Arı oğullarını yakalamak dışında yaptığım iş dalından koparılmış çileklerle kitap okumaktı:


Tabi arada bir serseri arıların iğnesine de maruz kaldık. Hatta bir tanesi beni alnımın ortasından mıhladı (ruhu şad olsun):


Gelelim tarihten sayfalara:

* Şu anki elma bahçesini de içeren bir miktar araziyi Tanko Musa (babamın dedesi) 1950'lerde Ürdün'den ziyarete gelen Osman Ebubekir'e ailesi ile birlikte yerleşmesi için teklif etmiş. Osman Ebubekir "sen razısın ama çocukların razı mı?" diye sormuş. Musa da "onlar senin önünde eğilir" demiş. Osman Ebubekir Ürdün'e dönmüş. Gerisini biliyorsunuz...

* Bahçe 1960'lara kadar ekilmiş ancak sonra su kuruyunca bırakılmış. Bahçenin sınırındaki iğdeler kurumuş. Neyse ki şimdi yine su var. Dikeriz artık iğdeleri yeniden. Ha bir de heryere hanımeli ekilsin diyorum, bu kadar mı güzel kokulur kardeşim?


* Rahmetli Süleyman dedem ilk kamyonu 9500 liraya 1952'de almış. Kendisi hiç şoförlük yapmamış. Ücretli şoför çalıştırırmış. İş sıkıntısı yokmuş, kamyon kendini bir yılda amorti etmiş. İkinci kamyon 1954'te alınmış. Kamyonlar önden anahtarla çevirmeli imiş.

* Nadir amcam kamyonculuğa 1952'de muavin olarak başlamış. Muavinlik sıkıntılı işmiş. Lokantada şoförle birlikte yemek yiyemez, otelde değil arabada gecelermiş. Şoför herhangi birşeye sinirlendiğinde verirmiş odunu. 1954 Mart ayında ehliyet almak için Maraş'a gitmiş. Mevsim kış olduğunda yollar kapalı. Yaya olarak 3 günde Ahmetçik-Sisne-Ali Kayası köylerinde konaklayarak Maraş'a ulaşmış. O yıllarda ayakkabı olmadığından ham deriden yapılma çarık giyilirmiş.

* Makinalar gelmeden önce çiftçiliğin temel işleri şöyle imiş:
** Tarlanın nemli olması için yağmur yağması beklenir.

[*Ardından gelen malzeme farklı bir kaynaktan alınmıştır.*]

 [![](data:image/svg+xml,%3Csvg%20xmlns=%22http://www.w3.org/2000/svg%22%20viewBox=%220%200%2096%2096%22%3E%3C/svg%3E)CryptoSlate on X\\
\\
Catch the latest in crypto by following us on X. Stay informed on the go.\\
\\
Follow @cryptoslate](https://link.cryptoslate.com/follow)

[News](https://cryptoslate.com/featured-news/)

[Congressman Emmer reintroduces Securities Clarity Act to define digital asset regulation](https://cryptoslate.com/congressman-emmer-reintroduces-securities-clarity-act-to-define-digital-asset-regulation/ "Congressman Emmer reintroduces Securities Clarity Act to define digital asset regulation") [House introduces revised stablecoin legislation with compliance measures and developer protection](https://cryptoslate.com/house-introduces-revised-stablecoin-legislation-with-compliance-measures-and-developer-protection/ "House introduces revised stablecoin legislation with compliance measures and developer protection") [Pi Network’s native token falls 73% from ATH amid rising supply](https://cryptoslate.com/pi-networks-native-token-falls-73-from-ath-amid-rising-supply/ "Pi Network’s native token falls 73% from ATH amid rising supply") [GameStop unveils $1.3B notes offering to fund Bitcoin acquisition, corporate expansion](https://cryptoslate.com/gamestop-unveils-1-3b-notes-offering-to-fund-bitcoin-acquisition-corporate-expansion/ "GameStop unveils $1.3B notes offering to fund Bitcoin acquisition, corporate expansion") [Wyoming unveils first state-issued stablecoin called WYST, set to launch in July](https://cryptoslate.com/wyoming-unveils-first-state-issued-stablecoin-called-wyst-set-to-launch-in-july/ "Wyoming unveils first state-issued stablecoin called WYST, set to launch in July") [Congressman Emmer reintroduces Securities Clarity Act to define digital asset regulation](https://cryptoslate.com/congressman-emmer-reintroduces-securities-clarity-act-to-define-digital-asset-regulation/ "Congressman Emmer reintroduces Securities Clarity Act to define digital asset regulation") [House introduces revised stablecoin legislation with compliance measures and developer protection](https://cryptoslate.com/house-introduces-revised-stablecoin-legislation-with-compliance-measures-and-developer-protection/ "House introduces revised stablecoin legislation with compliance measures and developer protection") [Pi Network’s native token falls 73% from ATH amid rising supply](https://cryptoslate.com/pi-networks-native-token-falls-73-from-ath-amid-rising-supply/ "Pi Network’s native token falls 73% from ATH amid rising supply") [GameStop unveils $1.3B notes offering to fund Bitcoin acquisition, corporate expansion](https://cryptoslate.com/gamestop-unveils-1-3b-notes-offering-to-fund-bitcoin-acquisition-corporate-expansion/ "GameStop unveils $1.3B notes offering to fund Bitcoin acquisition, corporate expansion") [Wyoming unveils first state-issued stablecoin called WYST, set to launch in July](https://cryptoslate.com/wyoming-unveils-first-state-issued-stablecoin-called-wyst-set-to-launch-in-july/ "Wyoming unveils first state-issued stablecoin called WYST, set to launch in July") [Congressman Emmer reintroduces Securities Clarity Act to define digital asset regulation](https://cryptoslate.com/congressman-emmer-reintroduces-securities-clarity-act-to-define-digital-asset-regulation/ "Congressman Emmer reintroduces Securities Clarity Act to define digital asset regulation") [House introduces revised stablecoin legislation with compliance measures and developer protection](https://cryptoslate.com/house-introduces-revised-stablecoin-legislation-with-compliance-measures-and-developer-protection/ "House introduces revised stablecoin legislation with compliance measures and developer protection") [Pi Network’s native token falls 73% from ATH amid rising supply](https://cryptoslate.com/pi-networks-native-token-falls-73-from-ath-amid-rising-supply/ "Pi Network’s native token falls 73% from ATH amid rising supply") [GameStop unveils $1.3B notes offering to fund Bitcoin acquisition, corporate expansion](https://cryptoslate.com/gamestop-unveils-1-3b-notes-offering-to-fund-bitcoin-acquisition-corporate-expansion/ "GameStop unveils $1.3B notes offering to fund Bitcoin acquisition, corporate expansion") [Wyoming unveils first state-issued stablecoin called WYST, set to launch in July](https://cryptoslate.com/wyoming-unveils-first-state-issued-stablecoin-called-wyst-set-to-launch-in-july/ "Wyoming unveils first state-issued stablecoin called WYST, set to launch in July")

Kuru tarlaya tohum ekip sularsan verimli olmazmış, tohumun çimlenmesi için yağmurla nemlendirilmiş toprak iyiymiş.
** Öküzlerle çekilen sabanla toprak sürülür. Öküzlerin çok korktuğu güvelek (?) denen arıya benzer bir böcek varmış. Eğer güvelek öküzlere yaklaşırsa öküzler panikler ve saban/boyunduruk dinlemeden başını alır gidermiş. O nedenle güveleğin ne zaman çıkacağını bilmek önemli imiş.
** Elle tohum serpilir
** Tohumların üzerine kapatmak için tapan (geniş ağaç) sürülür. Babam çocukken tapanın üstüne binmeyi severmiş.
** Çimlenme başladıktan sonra tarla sulanır
** Ayrık otlarını öldürmek için çapa yapılır


** Mahsül olgunlaşınca mahsülün tipine göre ya orakla kesilir (buğday gibi zayıf gövdeliler), ya da tırpanla (yonca gibi güçlü gövdeliler - tırpan zayıf gövdeli ekinleri kesemez). Biçme faaliyeti imece usulü yapılırmış. Yani bir grup köylü birlikte sırayla birbirlerinin tarlasını biçermiş. Biçenlere giden tipik yemek bulgur pilavı, ayran ve salata olurmuş.
** Harmanda ekinlerin tanelerini ayırmak için düven sürülür
** En sonunda ürün tüccarlara satılır.

* Emin dedemin en zoruna giden iş çapa yapmakmış. Çapa kazma benzeri bir aletle (ağzı sivri değil de daha geniş) toprağı eşmeye deniyor. Maksat mahsülün etrafında biten ayrık otlarını öldürmek.Çiftçiliğin zor yanı işin fiziksel zorluğundan ziyade güneşin altında sürekli aynı şeyi yapmaktan kaynaklı sıkıcılık imiş. Dedem YSE'de bekçi olduktan sonra çiftçiliği bırakmış.


* 1960'lara kadar ötegeçe ekilmemiş çünkü su yokmuş. 60'larda devlet (Toprak-Su) Seyfi Bey'in değirmenin oradan Göksun suyunu kullanarak sulama kanalı yapınca ötegeçe arazisini de ailelerin nüfusuna orantılı olarak dağıtmış. Babamların aile o sıra 11 kişi imiş, o oranda arazi almışlar. Ötegeçede ilk yapılan iş elmacılıkmış. Devlet fideleri bedava vermiş. Elmacılık uzun sürmemiş. Bugün ötegeçede bir zamanlar elmacılık yapıldığını gösteren tek şey bazı yerlede hala görülen teraslar:


* Adatepe barajı tamamlanınca yaklaşık olarak yukarıdaki resimdeki sulama kanalı seviyesine kadarki kısım su altında kalacak. Köye deniz gelecek (!)

* Bugün Kürt mezarlığı olarak bilinen tepenin Çeçence'deki adı "emkil turk", manası "deve taşı". Bu ad orada bulunan büyük kayaların (şu an artık yoklar) deve hörgücüne benzemesinden dolayı verilmiş. Emkil turk'ta bir alıç ağacı:


mp3: Hall & Oates - Out of Touch

1 comment:

Ayşe said...

-Ben de geçen sene yaklaşık aynı dönemde-Haziran'ın ilk haftası-gitmiştim. Çilekler sana kısmet oldu bu sene. Çilek, çiçek, böcek eşliğinde "Emotions" okumuşsun :)
-Senin için deneysel bir ortam olmuş sanırım, arılarla deneyler yapmayı seversin malummmm..
-Dedemin yüzündeki çocukça mutlu ifade süpermiş!